Saved entries:
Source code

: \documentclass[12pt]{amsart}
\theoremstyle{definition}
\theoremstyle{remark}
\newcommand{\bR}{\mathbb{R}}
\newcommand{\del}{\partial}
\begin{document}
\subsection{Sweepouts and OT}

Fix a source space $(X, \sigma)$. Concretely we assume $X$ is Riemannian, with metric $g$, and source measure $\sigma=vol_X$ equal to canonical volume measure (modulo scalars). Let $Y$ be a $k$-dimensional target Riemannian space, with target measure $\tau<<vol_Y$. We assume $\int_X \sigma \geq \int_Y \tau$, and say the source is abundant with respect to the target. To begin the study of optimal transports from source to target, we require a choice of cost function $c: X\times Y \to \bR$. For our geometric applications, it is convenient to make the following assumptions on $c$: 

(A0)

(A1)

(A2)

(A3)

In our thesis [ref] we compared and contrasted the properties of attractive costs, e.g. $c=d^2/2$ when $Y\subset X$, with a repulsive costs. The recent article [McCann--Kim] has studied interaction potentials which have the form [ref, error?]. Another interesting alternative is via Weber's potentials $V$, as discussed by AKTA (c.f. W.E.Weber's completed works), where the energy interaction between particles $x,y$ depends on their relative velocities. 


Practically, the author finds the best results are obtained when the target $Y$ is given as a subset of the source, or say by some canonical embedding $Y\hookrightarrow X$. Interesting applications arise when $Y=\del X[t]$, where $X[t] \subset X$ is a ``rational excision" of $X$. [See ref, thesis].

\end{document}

PROBLEM DETAILS: The answer should consist of all lines from the records above that hold the word "applications".

WRITTEN RESPONSE:
Fix a source space $(X, \sigma)$. Concretely we assume $X$ is Riemannian, with metric $g$, and source measure $\sigma=vol_X$ equal to canonical volume measure (modulo scalars). Let $Y$ be a $k$-dimensional target Riemannian space, with target measure $\tau<<vol_Y$. We assume $\int_X \sigma \geq \int_Y \tau$, and say the source is abundant with respect to the target. To begin the study of optimal transports from source to target, we require a choice of cost function $c: X\times Y \to \bR$. For our geometric applications, it is convenient to make the following assumptions on $c$: 
Practically, the author finds the best results are obtained when the target $Y$ is given as a subset of the source, or say by some canonical embedding $Y\hookrightarrow X$. Interesting applications arise when $Y=\del X[t]$, where $X[t] \subset X$ is a ``rational excision" of $X$. [See ref, thesis].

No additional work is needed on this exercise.